• Input data:

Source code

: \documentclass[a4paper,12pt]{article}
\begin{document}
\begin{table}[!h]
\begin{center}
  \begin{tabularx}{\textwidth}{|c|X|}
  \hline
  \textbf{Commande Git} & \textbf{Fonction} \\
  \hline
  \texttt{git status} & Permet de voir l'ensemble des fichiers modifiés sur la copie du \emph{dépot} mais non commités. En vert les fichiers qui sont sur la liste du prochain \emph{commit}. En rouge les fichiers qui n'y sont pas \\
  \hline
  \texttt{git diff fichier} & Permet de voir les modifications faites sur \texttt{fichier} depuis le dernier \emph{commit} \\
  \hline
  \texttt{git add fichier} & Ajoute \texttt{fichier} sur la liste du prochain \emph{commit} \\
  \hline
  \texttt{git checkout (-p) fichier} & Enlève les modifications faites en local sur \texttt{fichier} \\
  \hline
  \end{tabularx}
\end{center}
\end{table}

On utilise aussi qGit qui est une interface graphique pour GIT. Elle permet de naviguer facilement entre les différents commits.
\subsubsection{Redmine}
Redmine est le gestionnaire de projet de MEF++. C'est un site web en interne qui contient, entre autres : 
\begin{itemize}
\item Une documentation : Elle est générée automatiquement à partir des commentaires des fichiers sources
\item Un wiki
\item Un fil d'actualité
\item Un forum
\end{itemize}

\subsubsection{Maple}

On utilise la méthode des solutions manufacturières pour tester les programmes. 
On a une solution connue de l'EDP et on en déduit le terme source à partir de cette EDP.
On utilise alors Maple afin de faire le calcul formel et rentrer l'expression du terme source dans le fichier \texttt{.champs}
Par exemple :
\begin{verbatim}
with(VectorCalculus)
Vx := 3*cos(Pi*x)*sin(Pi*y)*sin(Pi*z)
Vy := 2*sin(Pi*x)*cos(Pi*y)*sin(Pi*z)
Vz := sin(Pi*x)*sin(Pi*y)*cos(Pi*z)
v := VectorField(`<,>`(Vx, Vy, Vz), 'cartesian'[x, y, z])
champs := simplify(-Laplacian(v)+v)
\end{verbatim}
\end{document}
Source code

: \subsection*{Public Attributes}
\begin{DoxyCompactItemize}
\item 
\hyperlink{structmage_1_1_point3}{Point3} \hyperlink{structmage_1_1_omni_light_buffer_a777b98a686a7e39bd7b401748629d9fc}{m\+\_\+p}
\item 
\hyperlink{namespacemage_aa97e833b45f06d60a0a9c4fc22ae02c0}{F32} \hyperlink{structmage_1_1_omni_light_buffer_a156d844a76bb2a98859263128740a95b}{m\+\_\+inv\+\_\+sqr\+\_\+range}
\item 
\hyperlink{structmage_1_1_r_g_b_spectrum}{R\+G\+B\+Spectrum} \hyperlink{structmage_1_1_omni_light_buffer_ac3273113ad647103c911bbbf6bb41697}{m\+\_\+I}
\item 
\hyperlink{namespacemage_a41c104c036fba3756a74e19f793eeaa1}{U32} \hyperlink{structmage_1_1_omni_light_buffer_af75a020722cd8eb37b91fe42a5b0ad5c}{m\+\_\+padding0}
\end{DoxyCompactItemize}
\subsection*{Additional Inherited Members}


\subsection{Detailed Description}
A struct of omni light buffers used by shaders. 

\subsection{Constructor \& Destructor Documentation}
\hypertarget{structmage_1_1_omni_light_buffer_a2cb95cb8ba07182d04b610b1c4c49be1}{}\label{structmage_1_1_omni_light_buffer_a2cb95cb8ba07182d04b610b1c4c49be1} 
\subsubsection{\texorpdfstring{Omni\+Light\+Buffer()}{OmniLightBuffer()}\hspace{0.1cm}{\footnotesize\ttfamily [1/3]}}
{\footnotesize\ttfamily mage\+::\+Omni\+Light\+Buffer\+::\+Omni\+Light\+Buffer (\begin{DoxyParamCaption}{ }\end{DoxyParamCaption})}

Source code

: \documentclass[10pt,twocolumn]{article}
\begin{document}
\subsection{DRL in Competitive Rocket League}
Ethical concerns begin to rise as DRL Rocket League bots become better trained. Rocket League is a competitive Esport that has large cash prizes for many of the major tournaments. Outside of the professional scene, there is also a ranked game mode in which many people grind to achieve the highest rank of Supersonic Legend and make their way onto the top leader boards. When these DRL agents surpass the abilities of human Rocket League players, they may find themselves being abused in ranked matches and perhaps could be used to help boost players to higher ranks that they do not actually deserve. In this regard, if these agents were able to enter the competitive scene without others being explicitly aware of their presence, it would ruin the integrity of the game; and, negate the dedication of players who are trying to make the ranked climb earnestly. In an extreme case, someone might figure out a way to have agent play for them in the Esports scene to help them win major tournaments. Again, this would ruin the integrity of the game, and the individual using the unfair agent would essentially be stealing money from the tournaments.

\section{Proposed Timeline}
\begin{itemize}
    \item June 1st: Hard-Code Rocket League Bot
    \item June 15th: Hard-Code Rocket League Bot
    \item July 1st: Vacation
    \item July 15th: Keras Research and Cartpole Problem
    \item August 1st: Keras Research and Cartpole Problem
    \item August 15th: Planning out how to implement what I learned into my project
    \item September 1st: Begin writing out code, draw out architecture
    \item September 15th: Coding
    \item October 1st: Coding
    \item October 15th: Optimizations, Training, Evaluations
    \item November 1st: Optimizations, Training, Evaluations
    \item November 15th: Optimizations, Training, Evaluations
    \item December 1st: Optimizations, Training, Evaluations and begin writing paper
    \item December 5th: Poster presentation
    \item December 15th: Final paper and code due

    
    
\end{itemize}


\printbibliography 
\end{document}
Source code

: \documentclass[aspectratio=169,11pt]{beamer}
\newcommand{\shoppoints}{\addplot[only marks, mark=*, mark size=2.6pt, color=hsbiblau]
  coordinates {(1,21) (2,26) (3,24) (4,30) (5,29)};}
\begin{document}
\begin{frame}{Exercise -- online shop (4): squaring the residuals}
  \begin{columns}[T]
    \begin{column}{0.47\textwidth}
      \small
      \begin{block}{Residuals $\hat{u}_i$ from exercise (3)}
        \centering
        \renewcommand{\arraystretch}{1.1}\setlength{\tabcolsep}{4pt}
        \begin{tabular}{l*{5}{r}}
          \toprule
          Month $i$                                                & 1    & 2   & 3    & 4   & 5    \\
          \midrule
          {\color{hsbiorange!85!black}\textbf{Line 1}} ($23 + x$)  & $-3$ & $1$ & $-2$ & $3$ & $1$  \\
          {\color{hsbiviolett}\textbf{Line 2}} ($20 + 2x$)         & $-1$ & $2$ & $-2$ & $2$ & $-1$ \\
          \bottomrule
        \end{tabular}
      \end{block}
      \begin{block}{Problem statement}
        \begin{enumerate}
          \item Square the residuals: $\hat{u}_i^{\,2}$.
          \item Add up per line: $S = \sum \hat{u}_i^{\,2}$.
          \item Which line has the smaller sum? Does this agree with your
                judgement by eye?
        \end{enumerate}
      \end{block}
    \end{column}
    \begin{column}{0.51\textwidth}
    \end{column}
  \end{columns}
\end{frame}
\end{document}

• Task prompt: The data must be output in full, exactly as given.

• Written reply:
Source code

: \documentclass[a4paper,12pt]{article}
\begin{document}
\begin{table}[!h]
\begin{center}
  \begin{tabularx}{\textwidth}{|c|X|}
  \hline
  \textbf{Commande Git} & \textbf{Fonction} \\
  \hline
  \texttt{git status} & Permet de voir l'ensemble des fichiers modifiés sur la copie du \emph{dépot} mais non commités. En vert les fichiers qui sont sur la liste du prochain \emph{commit}. En rouge les fichiers qui n'y sont pas \\
  \hline
  \texttt{git diff fichier} & Permet de voir les modifications faites sur \texttt{fichier} depuis le dernier \emph{commit} \\
  \hline
  \texttt{git add fichier} & Ajoute \texttt{fichier} sur la liste du prochain \emph{commit} \\
  \hline
  \texttt{git checkout (-p) fichier} & Enlève les modifications faites en local sur \texttt{fichier} \\
  \hline
  \end{tabularx}
\end{center}
\end{table}

On utilise aussi qGit qui est une interface graphique pour GIT. Elle permet de naviguer facilement entre les différents commits.
\subsubsection{Redmine}
Redmine est le gestionnaire de projet de MEF++. C'est un site web en interne qui contient, entre autres : 
\begin{itemize}
\item Une documentation : Elle est générée automatiquement à partir des commentaires des fichiers sources
\item Un wiki
\item Un fil d'actualité
\item Un forum
\end{itemize}

\subsubsection{Maple}

On utilise la méthode des solutions manufacturières pour tester les programmes. 
On a une solution connue de l'EDP et on en déduit le terme source à partir de cette EDP.
On utilise alors Maple afin de faire le calcul formel et rentrer l'expression du terme source dans le fichier \texttt{.champs}
Par exemple :
\begin{verbatim}
with(VectorCalculus)
Vx := 3*cos(Pi*x)*sin(Pi*y)*sin(Pi*z)
Vy := 2*sin(Pi*x)*cos(Pi*y)*sin(Pi*z)
Vz := sin(Pi*x)*sin(Pi*y)*cos(Pi*z)
v := VectorField(`<,>`(Vx, Vy, Vz), 'cartesian'[x, y, z])
champs := simplify(-Laplacian(v)+v)
\end{verbatim}
\end{document}
Source code

: \subsection*{Public Attributes}
\begin{DoxyCompactItemize}
\item 
\hyperlink{structmage_1_1_point3}{Point3} \hyperlink{structmage_1_1_omni_light_buffer_a777b98a686a7e39bd7b401748629d9fc}{m\+\_\+p}
\item 
\hyperlink{namespacemage_aa97e833b45f06d60a0a9c4fc22ae02c0}{F32} \hyperlink{structmage_1_1_omni_light_buffer_a156d844a76bb2a98859263128740a95b}{m\+\_\+inv\+\_\+sqr\+\_\+range}
\item 
\hyperlink{structmage_1_1_r_g_b_spectrum}{R\+G\+B\+Spectrum} \hyperlink{structmage_1_1_omni_light_buffer_ac3273113ad647103c911bbbf6bb41697}{m\+\_\+I}
\item 
\hyperlink{namespacemage_a41c104c036fba3756a74e19f793eeaa1}{U32} \hyperlink{structmage_1_1_omni_light_buffer_af75a020722cd8eb37b91fe42a5b0ad5c}{m\+\_\+padding0}
\end{DoxyCompactItemize}
\subsection*{Additional Inherited Members}


\subsection{Detailed Description}
A struct of omni light buffers used by shaders. 

\subsection{Constructor \& Destructor Documentation}
\hypertarget{structmage_1_1_omni_light_buffer_a2cb95cb8ba07182d04b610b1c4c49be1}{}\label{structmage_1_1_omni_light_buffer_a2cb95cb8ba07182d04b610b1c4c49be1} 
\subsubsection{\texorpdfstring{Omni\+Light\+Buffer()}{OmniLightBuffer()}\hspace{0.1cm}{\footnotesize\ttfamily [1/3]}}
{\footnotesize\ttfamily mage\+::\+Omni\+Light\+Buffer\+::\+Omni\+Light\+Buffer (\begin{DoxyParamCaption}{ }\end{DoxyParamCaption})}

Source code

: \documentclass[10pt,twocolumn]{article}
\begin{document}
\subsection{DRL in Competitive Rocket League}
Ethical concerns begin to rise as DRL Rocket League bots become better trained. Rocket League is a competitive Esport that has large cash prizes for many of the major tournaments. Outside of the professional scene, there is also a ranked game mode in which many people grind to achieve the highest rank of Supersonic Legend and make their way onto the top leader boards. When these DRL agents surpass the abilities of human Rocket League players, they may find themselves being abused in ranked matches and perhaps could be used to help boost players to higher ranks that they do not actually deserve. In this regard, if these agents were able to enter the competitive scene without others being explicitly aware of their presence, it would ruin the integrity of the game; and, negate the dedication of players who are trying to make the ranked climb earnestly. In an extreme case, someone might figure out a way to have agent play for them in the Esports scene to help them win major tournaments. Again, this would ruin the integrity of the game, and the individual using the unfair agent would essentially be stealing money from the tournaments.

\section{Proposed Timeline}
\begin{itemize}
    \item June 1st: Hard-Code Rocket League Bot
    \item June 15th: Hard-Code Rocket League Bot
    \item July 1st: Vacation
    \item July 15th: Keras Research and Cartpole Problem
    \item August 1st: Keras Research and Cartpole Problem
    \item August 15th: Planning out how to implement what I learned into my project
    \item September 1st: Begin writing out code, draw out architecture
    \item September 15th: Coding
    \item October 1st: Coding
    \item October 15th: Optimizations, Training, Evaluations
    \item November 1st: Optimizations, Training, Evaluations
    \item November 15th: Optimizations, Training, Evaluations
    \item December 1st: Optimizations, Training, Evaluations and begin writing paper
    \item December 5th: Poster presentation
    \item December 15th: Final paper and code due

    
    
\end{itemize}


\printbibliography 
\end{document}
Source code

: \documentclass[aspectratio=169,11pt]{beamer}
\newcommand{\shoppoints}{\addplot[only marks, mark=*, mark size=2.6pt, color=hsbiblau]
  coordinates {(1,21) (2,26) (3,24) (4,30) (5,29)};}
\begin{document}
\begin{frame}{Exercise -- online shop (4): squaring the residuals}
  \begin{columns}[T]
    \begin{column}{0.47\textwidth}
      \small
      \begin{block}{Residuals $\hat{u}_i$ from exercise (3)}
        \centering
        \renewcommand{\arraystretch}{1.1}\setlength{\tabcolsep}{4pt}
        \begin{tabular}{l*{5}{r}}
          \toprule
          Month $i$                                                & 1    & 2   & 3    & 4   & 5    \\
          \midrule
          {\color{hsbiorange!85!black}\textbf{Line 1}} ($23 + x$)  & $-3$ & $1$ & $-2$ & $3$ & $1$  \\
          {\color{hsbiviolett}\textbf{Line 2}} ($20 + 2x$)         & $-1$ & $2$ & $-2$ & $2$ & $-1$ \\
          \bottomrule
        \end{tabular}
      \end{block}
      \begin{block}{Problem statement}
        \begin{enumerate}
          \item Square the residuals: $\hat{u}_i^{\,2}$.
          \item Add up per line: $S = \sum \hat{u}_i^{\,2}$.
          \item Which line has the smaller sum? Does this agree with your
                judgement by eye?
        \end{enumerate}
      \end{block}
    \end{column}
    \begin{column}{0.51\textwidth}
    \end{column}
  \end{columns}
\end{frame}
\end{document}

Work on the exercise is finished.